POLST Forms Serve a Different Purpose

You may have heard of a POLST form (Portable Orders for Life-Sustaining Treatment, though names vary by state). This is not a replacement for an advance directive. A POLST is a medical order signed by a physician or other authorized provider. It’s designed primarily for people with serious illness or advanced frailty, and it travels with you between care settings. Emergency medical services (EMS) can act on a POLST immediately, whereas an advance directive may need interpretation. If you have a serious medical condition, ask your doctor whether a POLST makes sense in addition to your advance directive.
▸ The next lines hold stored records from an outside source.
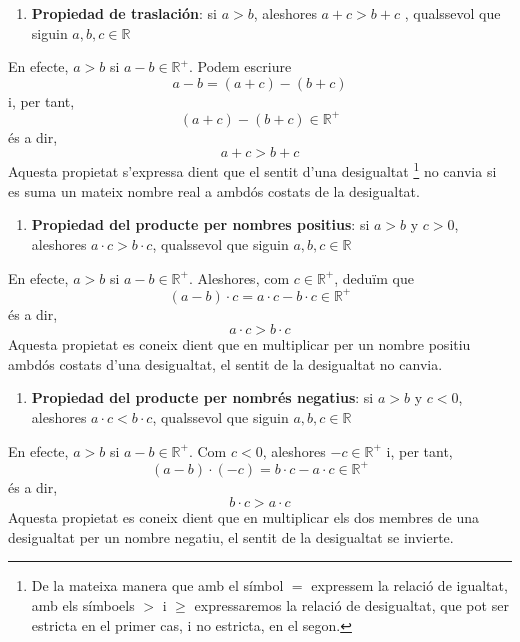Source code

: \begin{enumerate}
\item[5.] \textbf{Propiedad de traslación}: si $a>b$, aleshores $a+c>b+c$%
, qualssevol que siguin $a,b,c\in \mathbb{R}$
\end{enumerate}

En efecte, $a>b$ si $a-b\in \mathbb{R}^{+}$. Podem escriure%
\begin{equation*}
a-b=(a+c)-(b+c)
\end{equation*}%
i, per tant,%
\begin{equation*}
(a+c)-(b+c)\in \mathbb{R}^{+}
\end{equation*}%
és a dir,%
\begin{equation*}
a+c>b+c
\end{equation*}%
Aquesta propietat s’expressa dient que el sentit d’una desigualtat%
\footnote{%
De la mateixa manera que amb el símbol $=$ expressem la relació de
igualtat, amb els símboels $>$ i $\geq$ expressaremos la relació
de desigualtat, que pot ser estricta en el primer cas, i no estricta, en
el segon.} no canvia si es suma un mateix nombre real a ambdós costats de
la desigualtat.

\begin{enumerate}
\item[6.] \textbf{Propiedad del producte per nombres positius}: si $a>b$
y $c>0$, aleshores $a\cdot c>b\cdot c$, qualssevol que siguin $a,b,c\in 
\mathbb{R}$
\end{enumerate}

En efecte, $a>b$ si $a-b\in \mathbb{R}^{+}$. Aleshores, com $c\in \mathbb{R}%
^{+}$, deduïm que%
\begin{equation*}
(a-b)\cdot c=a\cdot c-b\cdot c\in \mathbb{R}^{+}
\end{equation*}%
és a dir,%
\begin{equation*}
a\cdot c>b\cdot c
\end{equation*}%
Aquesta propietat es coneix dient que en multiplicar per un nombre
positiu ambdós costats d’una desigualtat, el sentit de la desigualtat no
canvia.

\begin{enumerate}
\item[7.] \textbf{Propiedad del producte per nombrés negatius}: si $a>b$
y $c<0$, aleshores $a\cdot c<b\cdot c$, qualssevol que siguin $a,b,c\in 
\mathbb{R}$
\end{enumerate}

En efecte, $a>b$ si $a-b\in \mathbb{R}^{+}$. Com $c<0$, aleshores $-c\in 
\mathbb{R}^{+}$ i, per tant,%
\begin{equation*}
(a-b)\cdot (-c)=b\cdot c-a\cdot c\in \mathbb{R}^{+}
\end{equation*}%
és a dir,%
\begin{equation*}
b\cdot c>a\cdot c
\end{equation*}%
Aquesta propietat es coneix dient que en multiplicar els dos membres de
una desigualtat per un nombre negatiu, el sentit de la desigualtat se
invierte.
Store It Where People Can Find It

A directive that no one can locate is as useless as not having one. After your documents are complete and properly signed, make multiple copies and distribute them to your healthcare agent, your primary care doctor, your specialist if you have one, and your lawyer if applicable. If you’re admitted to a hospital, make sure a copy goes into your medical record.

Some states maintain registries where you can upload your advance directive for quick electronic access by healthcare providers and your proxy. If you use a registry, confirm that the most current version is on file. Some people also carry a wallet card noting that they have an advance directive and where it’s stored. Keep the original in a place that’s easy to access, not locked in a safe deposit box that no one can open in an emergency.

Review and Update Regularly

Your directive should be a living document, not something you fill out once and forget. A useful framework for knowing when to revisit it is the “5 Ds”: review your directive after a Death of a loved one, a Divorce, a new Diagnosis, a Decline in health, or when you reach a new Decade of life. At minimum, review it every five to ten years, though an annual check is better.

Your values and preferences can shift after a major life event or health change. When you update your directive, destroy old copies and redistribute the new version to everyone who had one. If your documents are in a state registry, upload the revised version and confirm it replaced the old one.